▶ _WORK REQUIRED_
Would you output all the lines below precisely as they stand, leaving each picture out?

▶ _SOURCE MATERIAL_
-- Opening Marker --

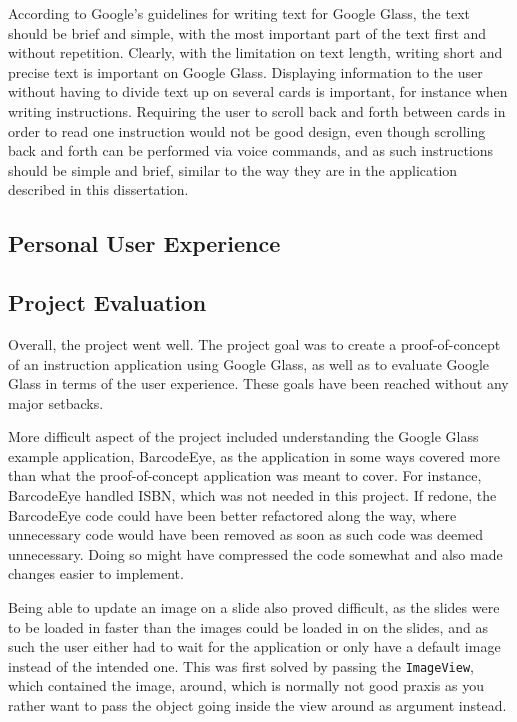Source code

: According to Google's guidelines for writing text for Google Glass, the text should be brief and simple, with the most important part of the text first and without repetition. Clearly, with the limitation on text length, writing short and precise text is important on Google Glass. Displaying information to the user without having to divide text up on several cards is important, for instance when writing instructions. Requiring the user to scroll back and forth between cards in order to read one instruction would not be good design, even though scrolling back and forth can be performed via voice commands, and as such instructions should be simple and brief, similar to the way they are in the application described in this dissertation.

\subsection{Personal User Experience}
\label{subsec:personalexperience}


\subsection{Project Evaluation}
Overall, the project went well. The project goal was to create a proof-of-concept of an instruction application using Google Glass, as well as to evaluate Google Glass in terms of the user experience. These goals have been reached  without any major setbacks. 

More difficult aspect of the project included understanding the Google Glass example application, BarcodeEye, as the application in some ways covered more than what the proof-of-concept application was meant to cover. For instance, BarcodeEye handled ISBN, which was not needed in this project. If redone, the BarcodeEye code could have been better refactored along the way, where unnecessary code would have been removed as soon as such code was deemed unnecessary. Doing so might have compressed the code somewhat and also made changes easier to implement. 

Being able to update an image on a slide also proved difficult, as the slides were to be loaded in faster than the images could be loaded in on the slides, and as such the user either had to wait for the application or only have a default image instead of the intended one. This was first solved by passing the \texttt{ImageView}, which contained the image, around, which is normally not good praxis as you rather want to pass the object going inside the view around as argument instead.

-- Closing Marker --

▶ _SOLUTION FOR THIS PROBLEM_
Source code

: According to Google's guidelines for writing text for Google Glass, the text should be brief and simple, with the most important part of the text first and without repetition. Clearly, with the limitation on text length, writing short and precise text is important on Google Glass. Displaying information to the user without having to divide text up on several cards is important, for instance when writing instructions. Requiring the user to scroll back and forth between cards in order to read one instruction would not be good design, even though scrolling back and forth can be performed via voice commands, and as such instructions should be simple and brief, similar to the way they are in the application described in this dissertation.

\subsection{Personal User Experience}
\label{subsec:personalexperience}


\subsection{Project Evaluation}
Overall, the project went well. The project goal was to create a proof-of-concept of an instruction application using Google Glass, as well as to evaluate Google Glass in terms of the user experience. These goals have been reached  without any major setbacks. 

More difficult aspect of the project included understanding the Google Glass example application, BarcodeEye, as the application in some ways covered more than what the proof-of-concept application was meant to cover. For instance, BarcodeEye handled ISBN, which was not needed in this project. If redone, the BarcodeEye code could have been better refactored along the way, where unnecessary code would have been removed as soon as such code was deemed unnecessary. Doing so might have compressed the code somewhat and also made changes easier to implement. 

Being able to update an image on a slide also proved difficult, as the slides were to be loaded in faster than the images could be loaded in on the slides, and as such the user either had to wait for the application or only have a default image instead of the intended one. This was first solved by passing the \texttt{ImageView}, which contained the image, around, which is normally not good praxis as you rather want to pass the object going inside the view around as argument instead.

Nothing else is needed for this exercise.